Honor or Iskender by Elif Shafak

HonorElif Shafak is an author I’d been meaning to read.  Her novel, Flea Palace, has been sitting on my shelf for a long time.  So it’s mildly surprising that when I finally picked up one of her books it wasn’t Flea Palace but her newest novel – titled Honor in America & the UK… and Iskender everywhere else.

The writing is enchanting.  Let’s get that out of the way up front.  Elif Shafak has a beautiful, lyrical prose style that dazzles.  She’s a writer who pirouettes across the page, defying gravity and making it look easy.  It’s all very impressive.  At any second you expect her to cross the line – for the writing to become overdone, weighed down by flourishes, burdened by poetic imagery.  Yet that never happens.  She uses just the right amount of restraint.  Shafak embraces, but isn’t limited by style.

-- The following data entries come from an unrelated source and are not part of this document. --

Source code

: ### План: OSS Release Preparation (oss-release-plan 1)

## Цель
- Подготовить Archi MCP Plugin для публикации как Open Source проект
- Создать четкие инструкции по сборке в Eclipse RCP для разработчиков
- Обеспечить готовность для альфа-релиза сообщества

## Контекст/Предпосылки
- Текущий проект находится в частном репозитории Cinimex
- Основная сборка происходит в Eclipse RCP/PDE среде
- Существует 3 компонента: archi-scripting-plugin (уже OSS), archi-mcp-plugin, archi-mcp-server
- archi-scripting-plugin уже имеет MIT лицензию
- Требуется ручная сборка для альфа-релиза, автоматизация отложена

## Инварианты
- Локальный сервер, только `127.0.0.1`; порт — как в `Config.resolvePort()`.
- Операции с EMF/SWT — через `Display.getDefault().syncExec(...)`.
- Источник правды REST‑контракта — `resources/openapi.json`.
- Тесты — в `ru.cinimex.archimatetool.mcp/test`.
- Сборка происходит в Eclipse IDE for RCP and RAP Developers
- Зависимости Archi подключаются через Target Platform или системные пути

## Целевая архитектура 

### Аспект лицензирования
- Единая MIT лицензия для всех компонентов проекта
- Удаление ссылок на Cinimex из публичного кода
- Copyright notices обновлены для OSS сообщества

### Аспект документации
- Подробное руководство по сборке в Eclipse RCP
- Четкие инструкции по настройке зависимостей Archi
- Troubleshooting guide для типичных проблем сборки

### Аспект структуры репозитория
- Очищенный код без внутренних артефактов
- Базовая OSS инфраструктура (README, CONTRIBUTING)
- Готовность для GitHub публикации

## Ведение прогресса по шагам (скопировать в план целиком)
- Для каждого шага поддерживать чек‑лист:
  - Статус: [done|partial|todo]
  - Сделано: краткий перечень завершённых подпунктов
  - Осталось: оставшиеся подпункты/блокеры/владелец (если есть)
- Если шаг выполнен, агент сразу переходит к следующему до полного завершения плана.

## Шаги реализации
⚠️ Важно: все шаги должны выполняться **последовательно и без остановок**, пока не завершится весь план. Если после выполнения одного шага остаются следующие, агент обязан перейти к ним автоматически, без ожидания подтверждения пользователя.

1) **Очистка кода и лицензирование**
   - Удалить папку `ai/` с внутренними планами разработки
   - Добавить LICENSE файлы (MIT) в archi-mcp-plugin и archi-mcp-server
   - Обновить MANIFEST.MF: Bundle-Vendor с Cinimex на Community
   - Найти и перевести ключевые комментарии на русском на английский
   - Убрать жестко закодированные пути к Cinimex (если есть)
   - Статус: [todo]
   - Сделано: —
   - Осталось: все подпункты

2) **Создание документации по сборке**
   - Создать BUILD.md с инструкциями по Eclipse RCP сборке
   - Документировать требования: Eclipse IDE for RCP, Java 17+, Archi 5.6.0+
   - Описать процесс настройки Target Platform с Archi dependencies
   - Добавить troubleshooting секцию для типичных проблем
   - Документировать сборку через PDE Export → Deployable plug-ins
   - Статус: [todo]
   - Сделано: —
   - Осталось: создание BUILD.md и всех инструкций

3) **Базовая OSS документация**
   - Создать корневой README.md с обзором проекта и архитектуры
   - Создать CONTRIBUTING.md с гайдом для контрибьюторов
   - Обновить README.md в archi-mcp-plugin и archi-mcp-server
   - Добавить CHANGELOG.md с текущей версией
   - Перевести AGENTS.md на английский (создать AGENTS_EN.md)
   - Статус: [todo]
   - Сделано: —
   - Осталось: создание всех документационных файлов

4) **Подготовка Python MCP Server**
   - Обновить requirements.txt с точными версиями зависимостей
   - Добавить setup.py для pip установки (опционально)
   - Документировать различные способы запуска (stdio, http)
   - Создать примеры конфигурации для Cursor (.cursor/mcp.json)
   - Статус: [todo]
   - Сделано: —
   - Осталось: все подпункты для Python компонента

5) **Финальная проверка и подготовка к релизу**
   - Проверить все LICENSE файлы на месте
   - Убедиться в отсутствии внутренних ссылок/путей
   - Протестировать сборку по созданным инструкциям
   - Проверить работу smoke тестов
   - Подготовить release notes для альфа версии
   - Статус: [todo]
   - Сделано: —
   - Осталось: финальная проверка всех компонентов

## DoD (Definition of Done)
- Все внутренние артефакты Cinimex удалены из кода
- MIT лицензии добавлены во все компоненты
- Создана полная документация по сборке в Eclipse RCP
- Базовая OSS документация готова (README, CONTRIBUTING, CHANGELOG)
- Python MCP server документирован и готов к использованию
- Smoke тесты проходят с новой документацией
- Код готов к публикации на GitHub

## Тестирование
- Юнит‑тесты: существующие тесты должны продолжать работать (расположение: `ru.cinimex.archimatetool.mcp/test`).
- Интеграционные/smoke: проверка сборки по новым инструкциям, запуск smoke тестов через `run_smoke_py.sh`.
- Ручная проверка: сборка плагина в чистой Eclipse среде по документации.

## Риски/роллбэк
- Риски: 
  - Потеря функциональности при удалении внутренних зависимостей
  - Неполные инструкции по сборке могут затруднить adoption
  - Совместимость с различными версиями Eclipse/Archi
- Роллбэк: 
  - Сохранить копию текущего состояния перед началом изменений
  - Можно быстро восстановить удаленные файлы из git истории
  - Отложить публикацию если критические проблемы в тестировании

It helps that she has a preternatural ability to shift between characters  –  creating distinctive personalities and channeling the voices of men and women from a variety of backgrounds.  We’re allowed to inhabit their thoughts, and then to observe from the outside as they interact with each other.  Often within the space of a few paragraphs.

Iskender (the title I prefer) is the story of a Kurdish family that emigrates from Turkey to London in the 1970’s.  But Elif Shafak begins her plot a little before that in the rural Turkish village where the mother, Pembe, and her twin sister Jamilla live.  A young man named Adem visits and falls in love with Jamilla, but is told she is promised to another man.  And so he marries Pembe.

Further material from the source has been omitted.